#### [Task details]
Pull every line that holds the word "prints" from the entries.

# # # # #

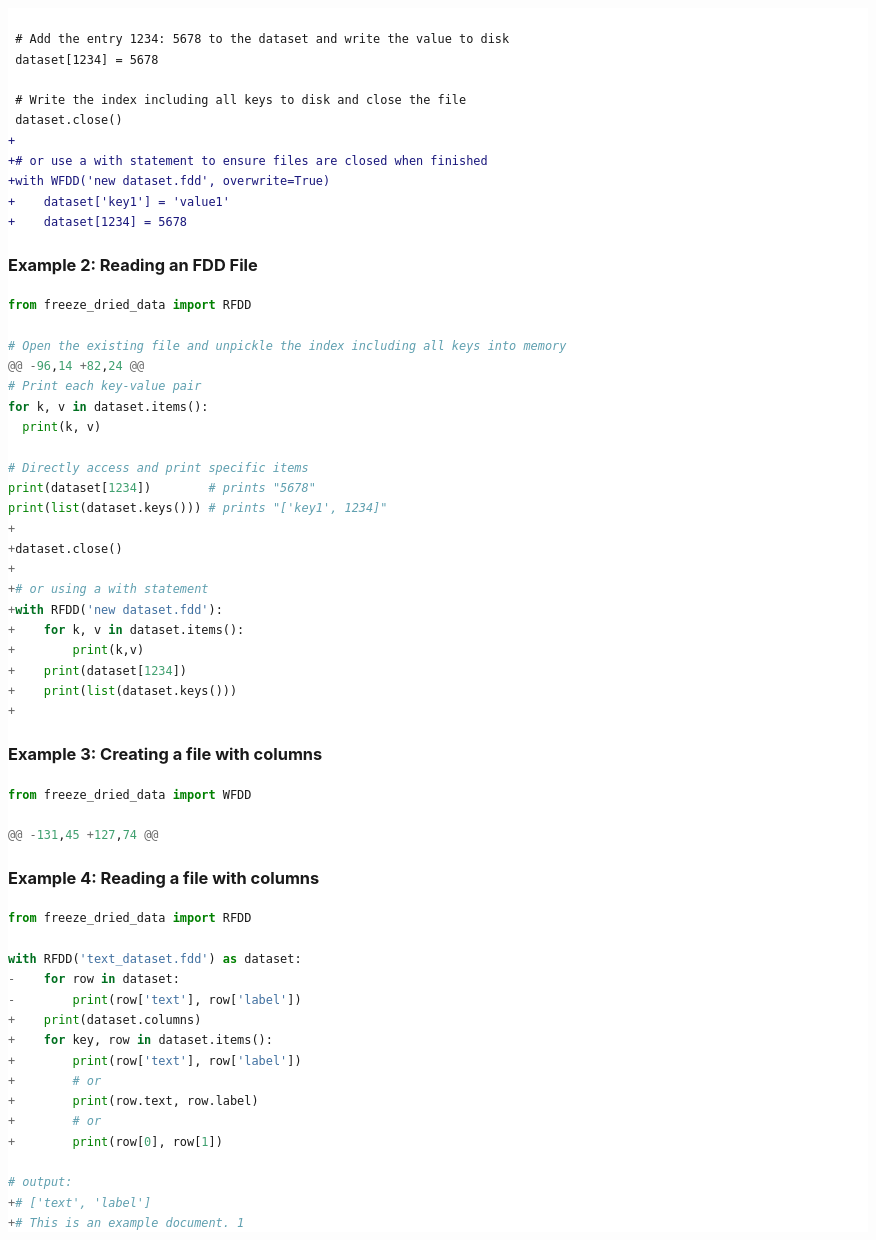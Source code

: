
 ```diff
 
 # Add the entry 1234: 5678 to the dataset and write the value to disk
 dataset[1234] = 5678
 
 # Write the index including all keys to disk and close the file
 dataset.close()
+
+# or use a with statement to ensure files are closed when finished
+with WFDD('new dataset.fdd', overwrite=True)
+    dataset['key1'] = 'value1'
+    dataset[1234] = 5678
 ```
 
 ### Example 2: Reading an FDD File
 ```python
 from freeze_dried_data import RFDD
 
 # Open the existing file and unpickle the index including all keys into memory
@@ -96,14 +82,24 @@
 # Print each key-value pair
 for k, v in dataset.items():
   print(k, v)
 
 # Directly access and print specific items
 print(dataset[1234])        # prints "5678"
 print(list(dataset.keys())) # prints "['key1', 1234]"
+
+dataset.close()
+
+# or using a with statement
+with RFDD('new dataset.fdd'):
+    for k, v in dataset.items():
+        print(k,v)
+    print(dataset[1234])
+    print(list(dataset.keys()))
+    
 ```
 
 ### Example 3: Creating a file with columns
 
 ```python
 from freeze_dried_data import WFDD
 
@@ -131,45 +127,74 @@
 ```
 
 ### Example 4: Reading a file with columns
 ```python
 from freeze_dried_data import RFDD
 
 with RFDD('text_dataset.fdd') as dataset:
-    for row in dataset:
-        print(row['text'], row['label']) 
+    print(dataset.columns)
+    for key, row in dataset.items():
+        print(row['text'], row['label'])
+        # or
+        print(row.text, row.label)
+        # or
+        print(row[0], row[1])
 
 # output:
+# ['text', 'label']
+# This is an example document. 1
 ```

# # # # #

#### [Response to this task]
 print(dataset[1234])        # prints "5678"
 print(list(dataset.keys())) # prints "['key1', 1234]"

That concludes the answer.